EXERCISE:
Find every line containing the word "激活环境" in the records below; report only how many there are.

--- RECORDS TO USE Enclosed Below ---

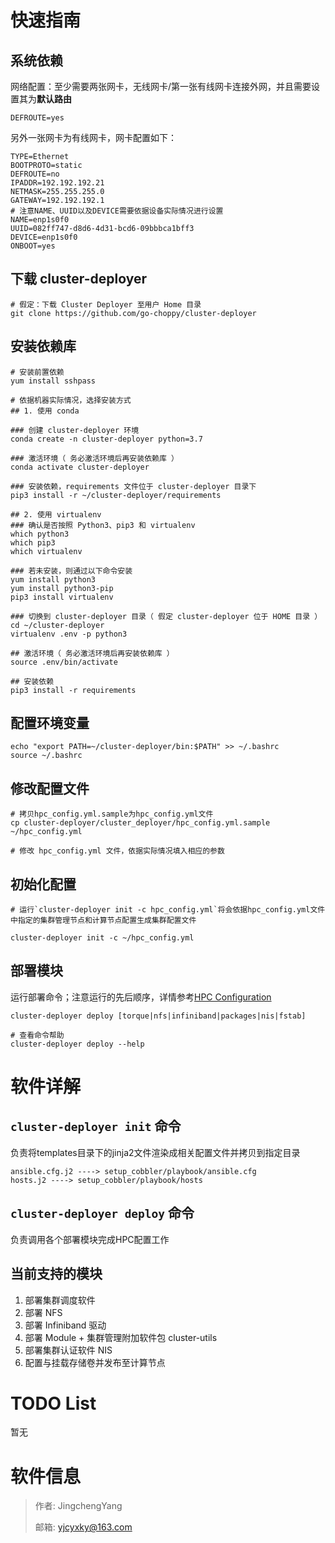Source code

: # 快速指南
## 系统依赖
网络配置：至少需要两张网卡，无线网卡/第一张有线网卡连接外网，并且需要设置其为**默认路由**

```
DEFROUTE=yes
```

另外一张网卡为有线网卡，网卡配置如下：

```
TYPE=Ethernet
BOOTPROTO=static
DEFROUTE=no
IPADDR=192.192.192.21
NETMASK=255.255.255.0
GATEWAY=192.192.192.1
# 注意NAME、UUID以及DEVICE需要依据设备实际情况进行设置
NAME=enp1s0f0
UUID=082ff747-d8d6-4d31-bcd6-09bbbca1bff3
DEVICE=enp1s0f0
ONBOOT=yes
```

## 下载 cluster-deployer

```
# 假定：下载 Cluster Deployer 至用户 Home 目录
git clone https://github.com/go-choppy/cluster-deployer
```

## 安装依赖库

```
# 安装前置依赖
yum install sshpass

# 依据机器实际情况，选择安装方式
## 1. 使用 conda

### 创建 cluster-deployer 环境
conda create -n cluster-deployer python=3.7

### 激活环境（ 务必激活环境后再安装依赖库 ）
conda activate cluster-deployer

### 安装依赖，requirements 文件位于 cluster-deployer 目录下
pip3 install -r ~/cluster-deployer/requirements

## 2. 使用 virtualenv
### 确认是否按照 Python3、pip3 和 virtualenv
which python3
which pip3
which virtualenv

### 若未安装，则通过以下命令安装
yum install python3
yum install python3-pip
pip3 install virtualenv

### 切换到 cluster-deployer 目录（ 假定 cluster-deployer 位于 HOME 目录 ）
cd ~/cluster-deployer
virtualenv .env -p python3

## 激活环境（ 务必激活环境后再安装依赖库 ）
source .env/bin/activate

## 安装依赖
pip3 install -r requirements
```

## 配置环境变量

```
echo "export PATH=~/cluster-deployer/bin:$PATH" >> ~/.bashrc
source ~/.bashrc
```

## 修改配置文件

```
# 拷贝hpc_config.yml.sample为hpc_config.yml文件
cp cluster-deployer/cluster_deployer/hpc_config.yml.sample ~/hpc_config.yml

# 修改 hpc_config.yml 文件，依据实际情况填入相应的参数
```

## 初始化配置

```
# 运行`cluster-deployer init -c hpc_config.yml`将会依据hpc_config.yml文件中指定的集群管理节点和计算节点配置生成集群配置文件

cluster-deployer init -c ~/hpc_config.yml
```

## 部署模块
运行部署命令；注意运行的先后顺序，详情参考[HPC Configuration](./cluster_deployer/hpc_config.yml.sample)

```
cluster-deployer deploy [torque|nfs|infiniband|packages|nis|fstab]

# 查看命令帮助
cluster-deployer deploy --help
```

# 软件详解
## `cluster-deployer init` 命令
负责将templates目录下的jinja2文件渲染成相关配置文件并拷贝到指定目录

    ansible.cfg.j2 ----> setup_cobbler/playbook/ansible.cfg
    hosts.j2 ----> setup_cobbler/playbook/hosts

## `cluster-deployer deploy` 命令
负责调用各个部署模块完成HPC配置工作

## 当前支持的模块
1. 部署集群调度软件
2. 部署 NFS
3. 部署 Infiniband 驱动
4. 部署 Module + 集群管理附加软件包 cluster-utils
5. 部署集群认证软件 NIS
6. 配置与挂载存储卷并发布至计算节点

# TODO List
暂无

# 软件信息
> 作者: JingchengYang
>
> 邮箱: yjcyxky@163.com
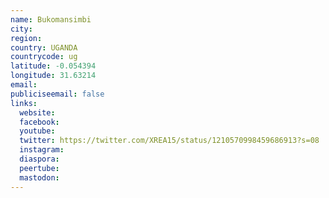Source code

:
 ```yaml
---
name: Bukomansimbi
city:
region:
country: UGANDA
countrycode: ug
latitude: -0.054394
longitude: 31.63214
email:
publiciseemail: false
links:
  website:
  facebook:
  youtube:
  twitter: https://twitter.com/XREA15/status/1210570998459686913?s=08
  instagram:
  diaspora:
  peertube:
  mastodon:
---
```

--- End of Enclosed RECORDS TO USE ---

RESULT:
2